Linear regression analysis determines if the error `\epsilon` has certain statistical properties. A common requirement is that the errors (residuals) are normally distributed (`N(\mu,\Sigma)`) with zero mean `\mu=0` and covariance `\Sigma`=I (the identity matrix). This implies that the residuals are i.i.d. (independent and identically distributed) random variables. Statistical tests determine if the data fits a linear regression model or if there are unmodeled features of the data that may require a different type of regression model.

Two examples demonstrate multiple Python methods for (1) univariate linear regression and (2) multiple linear regression.

Example 1: Linear Regression

Objective: Perform univariate (single input factor) linear regression on sample data with and without a parameter constraint.

For linear regression, find unknown parameters a0 (slope) and a1 (intercept) to minimize the difference between measured y and predicted yfit.

Data

$$x = [4,5,2,3,-1,1,6,7]$$

$$y = [0.3,0.8,-0.05,0.1,-0.8,-0.5,0.5,0.65]$$

Linear Equation

$$y_{fit} = a_0 x + a_1$$

Minimize Objective

$$\min_{a_0,a_1} \sum_{i=1}^n \left(y_i-y_{fit,i}\right)^2$$

where n is the length of y and a0 and a1 are adjusted to minimize the sum of the squared errors.

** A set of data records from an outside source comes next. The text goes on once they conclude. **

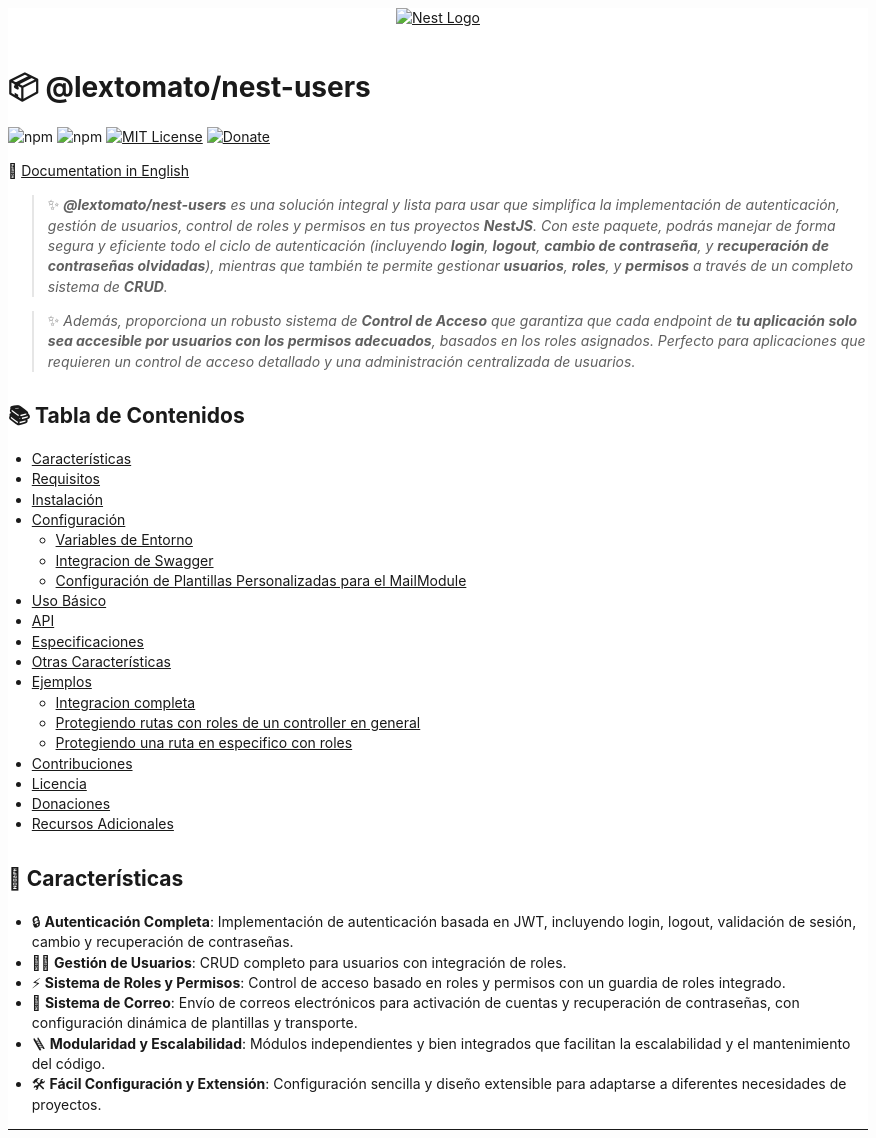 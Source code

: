 <p align="center">
  <a href="http://nestjs.com/" target="blank"><img src="https://nestjs.com/img/logo-small.svg" width="150" alt="Nest Logo" /></a>
</p>

[circleci-image]: https://img.shields.io/circleci/build/github/nestjs/nest/master?token=abc123def456
[circleci-url]: https://circleci.com/gh/nestjs/nes

# 📦 **@lextomato/nest-users**

![npm](https://img.shields.io/npm/v/@lextomato/nest-users?color=brightgreen&style=flat-square) ![npm](https://img.shields.io/npm/dt/@lextomato/nest-users?style=flat-square) [![MIT License](https://img.shields.io/badge/License-MIT-blue.svg?style=flat-square)](https://opensource.org/licenses/MIT) [![Donate](https://img.shields.io/badge/Donate-PayPal-blue.svg?style=flat-square)](https://paypal.me/lextomato)

📄 [Documentation in English](./docs/en/README.md)

> ✨ _**@lextomato/nest-users** es una solución integral y lista para usar que simplifica la implementación de autenticación, gestión de usuarios, control de roles y permisos en tus proyectos **NestJS**. Con este paquete, podrás manejar de forma segura y eficiente todo el ciclo de autenticación (incluyendo **login**, **logout**, **cambio de contraseña**, y **recuperación de contraseñas olvidadas**), mientras que también te permite gestionar **usuarios**, **roles**, y **permisos** a través de un completo sistema de **CRUD**._

> ✨ _Además, proporciona un robusto sistema de **Control de Acceso** que garantiza que cada endpoint de **tu aplicación solo sea accesible por usuarios con los permisos adecuados**, basados en los roles asignados. Perfecto para aplicaciones que requieren un control de acceso detallado y una administración centralizada de usuarios._

## 📚 **Tabla de Contenidos**

- [Características](#-características)
- [Requisitos](#-requisitos)
- [Instalación](#️-instalación)
- [Configuración](#️-configuración)
  - [Variables de Entorno](#--variables-de-entorno)
  - [Integracion de Swagger](#--integración-de-swagger)
  - [Configuración de Plantillas Personalizadas para el MailModule](#-️-configuración-de-plantillas-personalizadas-para-el-mailmodule)
- [Uso Básico](#-uso-básico)
- [API](#-api)
- [Especificaciones](#-especificaciones)
- [Otras Características](#-otras-características)
- [Ejemplos](#-ejemplos)
  - [Integracion completa](#️-ejemplo-de-integración-completa)
  - [Protegiendo rutas con roles de un controller en general](#-protegiendo-rutas-con-roles-de-un-controller-en-general)
  - [Protegiendo una ruta en especifico con roles](#-protegiendo-una-ruta-en-especifico-con-roles)
- [Contribuciones](#-contribuciones)
- [Licencia](#-licencia)
- [Donaciones](#-donaciones)
- [Recursos Adicionales](#-recursos-adicionales)

## 🚀 **Características**

- 🔒 **Autenticación Completa**: Implementación de autenticación basada en JWT, incluyendo login, logout, validación de sesión, cambio y recuperación de contraseñas.
- 🧒🏻​ **Gestión de Usuarios**: CRUD completo para usuarios con integración de roles.
- ⚡️ **Sistema de Roles y Permisos**: Control de acceso basado en roles y permisos con un guardia de roles integrado.
- 📧​ **Sistema de Correo**: Envío de correos electrónicos para activación de cuentas y recuperación de contraseñas, con configuración dinámica de plantillas y transporte.
- 🪜​ **Modularidad y Escalabilidad**: Módulos independientes y bien integrados que facilitan la escalabilidad y el mantenimiento del código.
- 🛠️ **Fácil Configuración y Extensión**: Configuración sencilla y diseño extensible para adaptarse a diferentes necesidades de proyectos.

---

Report the parameter values, the R2 value of fit, and display a plot of the results. Enforce a constraint with the intercept>-0.5 and show the effect of that constraint on the regression fit compared to the unconstrained least squares solution.

Solution

There are many methods for regression in Python with 5 different packages to generate the solution. All give the same solution but the methods are different. The methods are from the packages:

  1. scipy.stats.linregress
  2. numpy.polyfit
  3. numpy.linalg
  4. statsmodels ordinary least squares
  5. gekko optimization (allows constraints)
                            OLS Regression Results                            
============================================================================
Dep. Variable:                      y  R-squared:                     0.897
Model:                            OLS  Adj. R-squared:                0.880
Method:                 Least Squares  F-statistic:                   52.19
Date:                Wed, 26 Aug 2020  Prob (F-statistic):         0.000357
Time:                        22:05:45  Log-Likelihood:               2.9364
No. Observations:                   8  AIC:                          -1.873
Df Residuals:                       6  BIC:                          -1.714
Df Model:                           1                                        
Covariance Type:          nonrobust                                        
============================================================================
             coef    std err          t      P>|t|      [0.025      0.975]
--------------------------------------------------------------------------
x1         0.1980      0.027      7.224      0.000       0.131       0.265
const     -0.5432      0.115     -4.721      0.003      -0.825      -0.262
============================================================================
Omnibus:                    2.653   Durbin-Watson:                 0.811
Prob(Omnibus):              0.265   Jarque-Bera (JB):              0.918
Skew:                       0.827   Prob(JB):                      0.632
Kurtosis:                   2.862   Cond. No.                       7.32
============================================================================

import numpy as np
from scipy.stats import linregress
import statsmodels.api as sm
import matplotlib.pyplot as plt
from gekko import GEKKO

# Data
x = np.array([4,5,2,3,-1,1,6,7])
y = np.array([0.3,0.8,-0.05,0.1,-0.8,-0.5,0.5,0.65])

# calculate R^2
def rsq(y1,y2):
    yresid= y1 - y2
    SSresid = np.sum(yresid**2)
    SStotal = len(y1) * np.var(y1)
    r2 = 1 - SSresid/SStotal
    return r2

# Method 1: scipy linregress
slope,intercept,r,p_value,std_err = linregress(x,y)
a = [slope,intercept]
print('R^2 linregress = '+str(r**2))

# Method 2: numpy polyfit (1=linear)
a = np.polyfit(x,y,1); print(a)
yfit = np.polyval(a,x)
print('R^2 polyfit    = '+str(rsq(y,yfit)))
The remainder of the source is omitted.